Do you love chocolate cake or know someone who does? Need a special celebration cake? Then this chocolate celebration cake has to be the perfect answer. It’s a seriously good chocolate cake even if I say so myself. It has a lot of chocolate in it though, so not a cake for everyday eating, but ideal for when you want to push the boat out and really spoil yourself or someone special. Rich, dark, creamy, encased in a decorated dark chocolate collar with a hidden hazelnut cake layer in the middle. Quite simply chocolate heaven!
A Modern Make Over
I made this cake as part of my Great Blogger Bake Off final show stopper. I wanted something that would impress and I think it does that. I based the recipe on one I wrote for my What’s cooking Chocolate cookbook some years ago. I haven’t made it very often since mainly because it is so decadent. But, once in a while I can’t resist!
To give it a modern twist I substituted the plain chocolate collar with a pretty decorated one, which I made by using a chocolate transfer sheet. If you haven’t come across one, check out specialist cake decorating shops and on line. They consist of acetate sheets with a design printed on them, made from coloured cocoa butter. They are simple enough to use and give a really professional finish. As well as for cakes, you can use them to decorate desserts or to add a professional touch to your homemade chocolates. If you can’t find them you can use plain food grade acetate sheets for a simple plain collar.
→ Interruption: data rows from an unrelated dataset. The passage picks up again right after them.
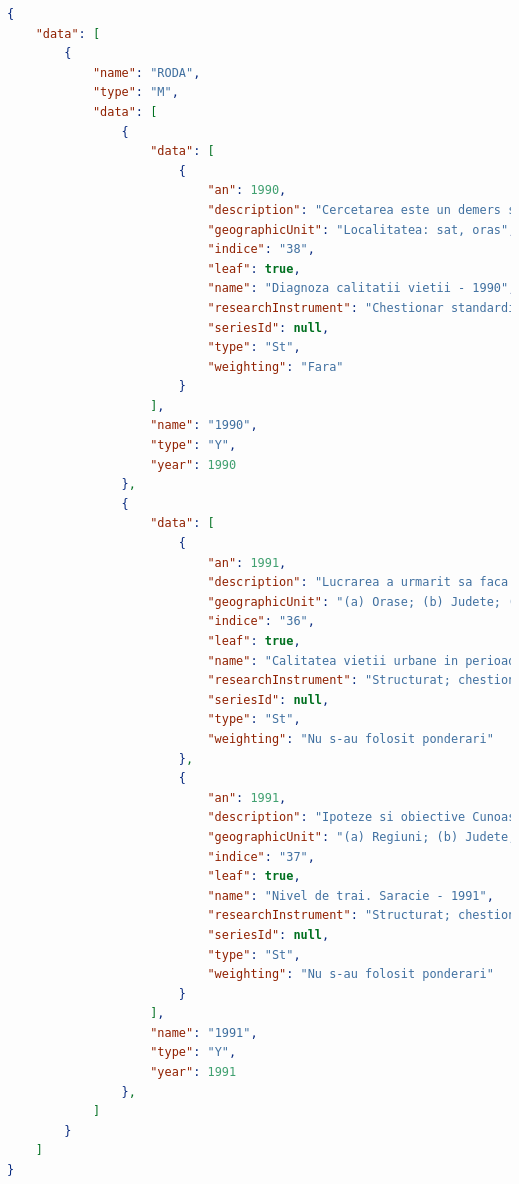 \begin{lstlisting}[language=json]
{
    "data": [
        {
            "name": "RODA",
            "type": "M",
            "data": [
                {
                    "data": [
                        {
                            "an": 1990,
                            "description": "Cercetarea este un demers sistematic de analiza a ...",
                            "geographicUnit": "Localitatea: sat, oras",
                            "indice": "38",
                            "leaf": true,
                            "name": "Diagnoza calitatii vietii - 1990",
                            "researchInstrument": "Chestionar standardizat cu scale de tip Likert pentru perceptii, evaluare, satisfactie.",
                            "seriesId": null,
                            "type": "St",
                            "weighting": "Fara"
                        }
                    ],
                    "name": "1990",
                    "type": "Y",
                    "year": 1990
                },
                {
                    "data": [
                        {
                            "an": 1991,
                            "description": "Lucrarea a urmarit sa faca o comparatie intre calitatea ...",
                            "geographicUnit": "(a) Orase; (b) Judete; (c) Sectii de votare",
                            "indice": "36",
                            "leaf": true,
                            "name": "Calitatea vietii urbane in perioada de tranzitie. Comparativ Romania-Polonia - 1991",
                            "researchInstrument": "Structurat; chestionar cu intrebari inchise si deschise",
                            "seriesId": null,
                            "type": "St",
                            "weighting": "Nu s-au folosit ponderari"
                        },
                        {
                            "an": 1991,
                            "description": "Ipoteze si obiective Cunoasterea dimensiunilor saraciei pe ansamblu...",
                            "geographicUnit": "(a) Regiuni; (b) Judete; (c) Localitati",
                            "indice": "37",
                            "leaf": true,
                            "name": "Nivel de trai. Saracie - 1991",
                            "researchInstrument": "Structurat; chestionar cu intrebari inchise si deschise",
                            "seriesId": null,
                            "type": "St",
                            "weighting": "Nu s-au folosit ponderari"
                        }
                    ],
                    "name": "1991",
                    "type": "Y",
                    "year": 1991
                },
            ]
        }
    ]
}
\end{lstlisting}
Equally, you could use baking parchment as I did in the book but that won’t give you the lovely shine. You could, of course, leave it off all together. It is important when making the collar to temper your chocolate.
You can read about tempering chocolate here. If you don’t, the finish will be dull and the chocolate will not have the same snap.
Rich and dark or creamy
I have used a good quality plain chocolate with a cocoa solid content of 70% to make and decorate the cake. It’s expensive but this is a chocolate celebration cake! If you prefer your chocolate not to be quite so dark and rich you could use a plain chocolate with a lower cocoa solid content. Bournville, for example, has around 52% cocoa solids. Believe me, with this much chocolate it will still taste good! You could even use milk chocolate for the ganache and or collar but I would still use dark chocolate in the cake itself.
- 200 g butter
- 200 g golden caster sugar
- 4 eggs
- 225 g self-raising flour
- 2 tbsp cocoa powder
- 50 g dark chocolate melted
- 100 g butter
- 100 g golden caster sugar
- 2 eggs
- 100 g self-raising flour
- 50 g chopped toasted hazelnuts
- 500 g plain chocolate
- 600 ml double cream
- about 175g plain chocolate tempered
- chocolate transfer sheet
Preheat the oven to 180℃ /160℃ fan/gas mark 4. Lightly grease a 20cm deep springform cake tin and a 20cm sandwich tin.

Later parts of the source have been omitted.